Hospitals in UK see 40-50% older patient, who are experiencing shorter life expectancy and increasing number of severities, which starts to affect their function and quality of healthy life years. Such patients suffer from multiple chronic conditions (multimorbidity). Current clinical care of multi-morbidities is based largely on the guidelines for treating the single diseases separately, and patients with multimorbidity are frequently excluded from clinical trials. We hypothesize that stratification can aid disease management and significantly improve the present poorly served clinical practices for multimorbid patients. Also, most of the current therapies don't address the nexus between inflammation and multiple chronic conditions in a patient.
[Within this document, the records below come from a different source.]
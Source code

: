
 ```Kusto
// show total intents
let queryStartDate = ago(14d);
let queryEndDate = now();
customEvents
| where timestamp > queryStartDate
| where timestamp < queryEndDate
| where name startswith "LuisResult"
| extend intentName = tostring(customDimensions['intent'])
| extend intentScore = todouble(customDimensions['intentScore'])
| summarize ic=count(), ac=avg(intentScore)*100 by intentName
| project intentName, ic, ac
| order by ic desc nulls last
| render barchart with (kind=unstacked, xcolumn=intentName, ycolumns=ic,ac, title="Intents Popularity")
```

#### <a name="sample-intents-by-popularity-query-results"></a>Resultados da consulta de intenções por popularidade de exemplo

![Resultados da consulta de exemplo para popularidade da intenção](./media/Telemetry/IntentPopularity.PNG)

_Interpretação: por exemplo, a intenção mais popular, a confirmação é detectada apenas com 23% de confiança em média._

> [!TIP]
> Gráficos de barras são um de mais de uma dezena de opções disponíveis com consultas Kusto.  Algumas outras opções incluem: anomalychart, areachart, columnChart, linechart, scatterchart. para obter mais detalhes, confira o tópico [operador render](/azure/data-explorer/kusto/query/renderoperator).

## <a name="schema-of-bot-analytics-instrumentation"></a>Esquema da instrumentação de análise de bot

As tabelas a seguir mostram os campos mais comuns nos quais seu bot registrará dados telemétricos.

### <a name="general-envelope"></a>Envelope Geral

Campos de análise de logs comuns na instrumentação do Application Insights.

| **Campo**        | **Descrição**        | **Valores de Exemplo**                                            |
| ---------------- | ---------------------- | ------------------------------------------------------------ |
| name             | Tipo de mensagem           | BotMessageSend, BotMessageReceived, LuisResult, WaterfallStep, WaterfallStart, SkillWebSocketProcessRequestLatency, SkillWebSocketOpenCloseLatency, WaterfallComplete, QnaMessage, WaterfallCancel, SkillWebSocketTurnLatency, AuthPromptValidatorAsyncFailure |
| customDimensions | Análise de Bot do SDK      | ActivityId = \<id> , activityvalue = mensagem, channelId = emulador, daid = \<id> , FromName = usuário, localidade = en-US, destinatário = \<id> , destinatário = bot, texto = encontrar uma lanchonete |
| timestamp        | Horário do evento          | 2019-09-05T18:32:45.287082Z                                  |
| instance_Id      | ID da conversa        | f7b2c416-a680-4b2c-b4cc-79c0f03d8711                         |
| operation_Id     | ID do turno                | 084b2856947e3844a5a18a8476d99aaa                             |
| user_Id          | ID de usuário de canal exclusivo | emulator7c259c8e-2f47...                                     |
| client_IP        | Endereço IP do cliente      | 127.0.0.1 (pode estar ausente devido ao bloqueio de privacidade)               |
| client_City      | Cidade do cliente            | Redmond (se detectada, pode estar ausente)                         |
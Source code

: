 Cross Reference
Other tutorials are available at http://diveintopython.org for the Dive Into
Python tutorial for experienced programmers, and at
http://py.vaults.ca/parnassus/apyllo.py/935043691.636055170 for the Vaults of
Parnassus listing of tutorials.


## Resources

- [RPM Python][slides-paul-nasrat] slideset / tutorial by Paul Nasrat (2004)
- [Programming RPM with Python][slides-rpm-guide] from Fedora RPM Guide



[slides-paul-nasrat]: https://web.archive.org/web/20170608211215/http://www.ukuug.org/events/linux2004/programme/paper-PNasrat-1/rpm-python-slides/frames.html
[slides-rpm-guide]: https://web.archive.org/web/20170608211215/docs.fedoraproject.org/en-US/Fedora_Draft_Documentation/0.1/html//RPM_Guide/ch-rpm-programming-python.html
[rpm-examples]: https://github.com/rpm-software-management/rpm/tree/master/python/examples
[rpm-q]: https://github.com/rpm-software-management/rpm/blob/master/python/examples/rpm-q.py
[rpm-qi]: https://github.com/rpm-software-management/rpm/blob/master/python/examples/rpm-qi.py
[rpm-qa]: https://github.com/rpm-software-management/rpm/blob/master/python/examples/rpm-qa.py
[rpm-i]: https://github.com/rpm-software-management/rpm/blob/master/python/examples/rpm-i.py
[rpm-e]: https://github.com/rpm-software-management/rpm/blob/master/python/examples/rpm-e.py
To tailor the best therapy, a trade-off between mortality risk and disability risk must be mutually agreed between patient and therapist. As a result, we would like to come up with risk score-based strategies to achieve the same. Machine Learning (ML) based algorithms have been widely used for prediction/classification problems in bioinformatics. With the continued deployment of advanced high-throughput omics technologies (specially NGS) in clinical practice, AI offers significant opportunities to assist with the analysis of the terabytes of clinical and omics data being generated from patients. The project will require 6 months of data pre-processing, followed by 2 years of rigorous application of AI/ML computational techniques and finally 6 months of collation of results.